A masked hacker wearing a beanie operates a laptop,surrounded by a digital HUD interface with binary code, graphs, and a world map.The scene represents cybersecurity threats,hacking and data breaches.
Coupang, South Korea’s leading e-commerce platform, has confirmed a major data breach that has compromised the personally identifiable information (PII) of over 33 million customers. This incident, one of the largest data breaches in the company’s history, has prompted investigations by regulatory authorities, a public apology from the CEO, and the potential for a class-action lawsuit.
The breach was first detected on June 24, 2025, but details of the incident have only recently come to light. In a letter posted on the company’s website on November 30, 2025, Coupang’s CEO, Park Dae-joon, expressed regret over the situation and outlined the nature of the attack. According to the letter, hackers accessed sensitive data including names, email addresses, phone numbers, shipping addresses, and order histories.
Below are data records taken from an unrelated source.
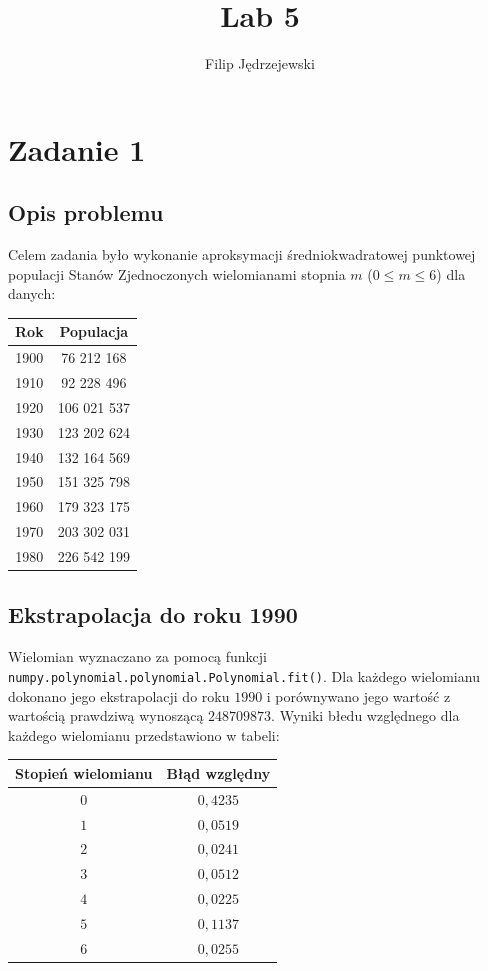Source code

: \documentclass{article}
\title{Lab 5}
\author{Filip Jędrzejewski}
\begin{document}
	\maketitle
	
	\section*{Zadanie 1}
	
	\subsection*{Opis problemu}
	
	Celem zadania było wykonanie aproksymacji średniokwadratowej punktowej populacji Stanów Zjednoczonych wielomianami stopnia $m$ ($0 \leq m \leq 6$) dla danych:
	
	\begin{center}
		\begin{tabular}{c|c}
  			\hline 
  			Rok & Populacja\\
  			\hline
  			1900 & 76 212 168 \\
  			1910 & 92 228 496 \\
  			1920 & 106 021 537 \\
  			1930 & 123 202 624 \\
  			1940 & 132 164 569 \\
  			1950 & 151 325 798 \\
  			1960 & 179 323 175 \\
  			1970 & 203 302 031 \\
  			1980 & 226 542 199 \\
		\end{tabular} 
		
	\end{center}	
	
	\subsection*{Ekstrapolacja do roku 1990}
	
	Wielomian wyznaczano za pomocą funkcji \texttt{numpy.polynomial.polynomial.Polynomial.fit()}. Dla każdego wielomianu dokonano jego ekstrapolacji do roku $1990$ i porównywano jego wartość z wartością prawdziwą wynoszącą $248 709 873$. Wyniki błedu względnego dla każdego wielomianu przedstawiono w tabeli:
	
	
	\begin{center}
		\begin{tabular}{c|c}
  			\hline 
  			Stopień wielomianu & Błąd względny\\
  			\hline
  			$0$ & $0,4235$ \\
  			$1$ & $0,0519$ \\
  			$2$ & $0,0241$ \\
  			$3$ & $0,0512$ \\
  			$4$ & $0,0225$ \\
  			$5$ & $0,1137$ \\
  			$6$ & $0,0255$ \\
		\end{tabular} 
		
	\end{center}	
	
\end{document}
Despite the severity of the breach, Park emphasized that login credentials, payment information, and credit card details were not compromised. This aspect is crucial in mitigating the potential for identity theft, which often arises from such data breaches.
Details of the Intrusion
The cyberattack is believed to have been executed by individuals connected to a former employee. Reports suggest that the employee’s account remained active even after their departure, allowing unauthorized access to the company’s systems. As the Reuters news agency reported, this breach has raised significant concerns among customers and regulators alike.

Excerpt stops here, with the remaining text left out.